Aim of the exercise: In the listing below, pick out lines with "equation".

# # #

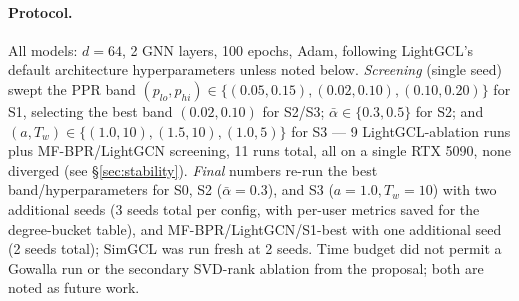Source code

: \documentclass{article}
\begin{document}
\paragraph{Protocol.} All models: $d=64$, 2 GNN layers, 100 epochs, Adam, following
LightGCL's default architecture hyperparameters unless noted below. \emph{Screening}
(single seed) swept the PPR band $(p_{lo}, p_{hi}) \in \{(0.05,0.15), (0.02,0.10),
(0.10,0.20)\}$ for S1, selecting the best band $(0.02,0.10)$ for S2/S3; $\bar\alpha \in
\{0.3, 0.5\}$ for S2; and $(a, T_w) \in \{(1.0,10),(1.5,10),(1.0,5)\}$ for S3 --- 9
LightGCL-ablation runs plus MF-BPR/LightGCN screening, 11 runs total, all on a single
RTX 5090, none diverged (see \S\ref{sec:stability}). \emph{Final} numbers re-run the best
band/hyperparameters for S0, S2 ($\bar\alpha=0.3$), and S3 ($a=1.0, T_w=10$) with two
additional seeds (3 seeds total per config, with per-user metrics saved for the
degree-bucket table), and MF-BPR/LightGCN/S1-best with one additional seed (2 seeds
total); SimGCL was run fresh at 2 seeds. Time budget did not permit a Gowalla run or the
secondary SVD-rank ablation from the proposal; both are noted as future work.
\end{document}
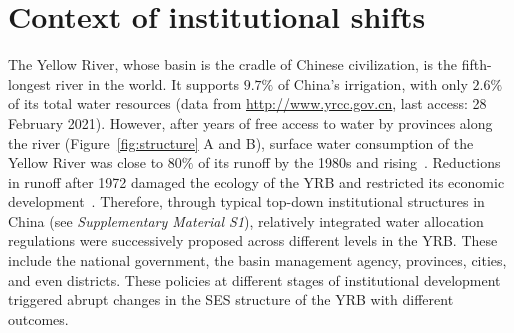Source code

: \documentclass{nsr}
\begin{document}
\section{Context of institutional shifts}\label{institution}
The Yellow River, whose basin is the cradle of Chinese civilization, is the fifth-longest river in the world. It supports $9.7\%$ of China’s irrigation, with only $2.6\%$ of its total water resources (data from \href{http://www.yrcc.gov.cn}{http://www.yrcc.gov.cn}, last access: 28 February 2021).
However, after years of free access to water by provinces along the river (Figure~\ref{fig:structure} A and B), surface water consumption of the Yellow River was close to $80\%$ of its runoff by the 1980s and rising~\cite{wangYellowRiverwater2019,songSedimenttransportincreasing2020}.
Reductions in runoff after 1972 damaged the ecology of the YRB and restricted its economic development~\cite{wangYellowRiverwater2019}.
Therefore, through typical top-down institutional structures in China (see \textit{Supplementary Material S1}), relatively integrated water allocation regulations were successively proposed across different levels in the YRB.
These include the national government, the basin management agency, provinces, cities, and even districts.
These policies at different stages of institutional development triggered abrupt changes in the SES structure of the YRB with different outcomes.
\end{document}
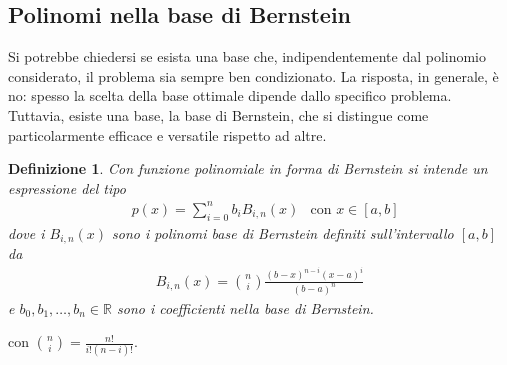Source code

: \documentclass{article}
\newtheorem*{definition}{\color{red}\textbf{Definizione}}
\numberwithin{equation}{section}
\begin{document}
\subsection{Polinomi nella base di Bernstein}
Si potrebbe chiedersi se esista una base che, indipendentemente dal polinomio
considerato, il problema sia sempre ben condizionato. La risposta, in
generale, è no: spesso la scelta della base ottimale dipende dallo
specifico problema. Tuttavia, esiste una base, la base di Bernstein, che si
distingue come particolarmente efficace e versatile rispetto ad altre.
\begin{definition}
    Con funzione polinomiale in forma di Bernstein si intende un espressione del
    tipo 
    \begin{equation*}
        \begin{aligned}
       & p(x)=\displaystyle\sum_{i=0}^{n}b_iB_{i,n}(x) & \text{con }x\in[a,b]
        \end{aligned} 
    \end{equation*}
    dove i $B_{i,n}(x)$ sono i polinomi base di Bernstein definiti sull'intervallo
    $[a,b]$ da 
    \begin{equation} \label{eq:bernstein}
        \begin{aligned}
            B_{i,n}(x)=\binom{n}{i}\frac{(b-x)^{n-i}(x-a)^i}{(b-a)^n}
        \end{aligned} 
    \end{equation}
    e $b_0,b_1,\ldots,b_n\in \mathbb{R}$ sono i coefficienti nella base di
    Bernstein.
\end{definition}
con $\binom{n}{i}=\frac{n!}{i!(n-i)!}$.
\end{document}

# # #

Response area:
\numberwithin{equation}{section}
    \begin{equation*}
    \end{equation*}
    \begin{equation} \label{eq:bernstein}
    \end{equation}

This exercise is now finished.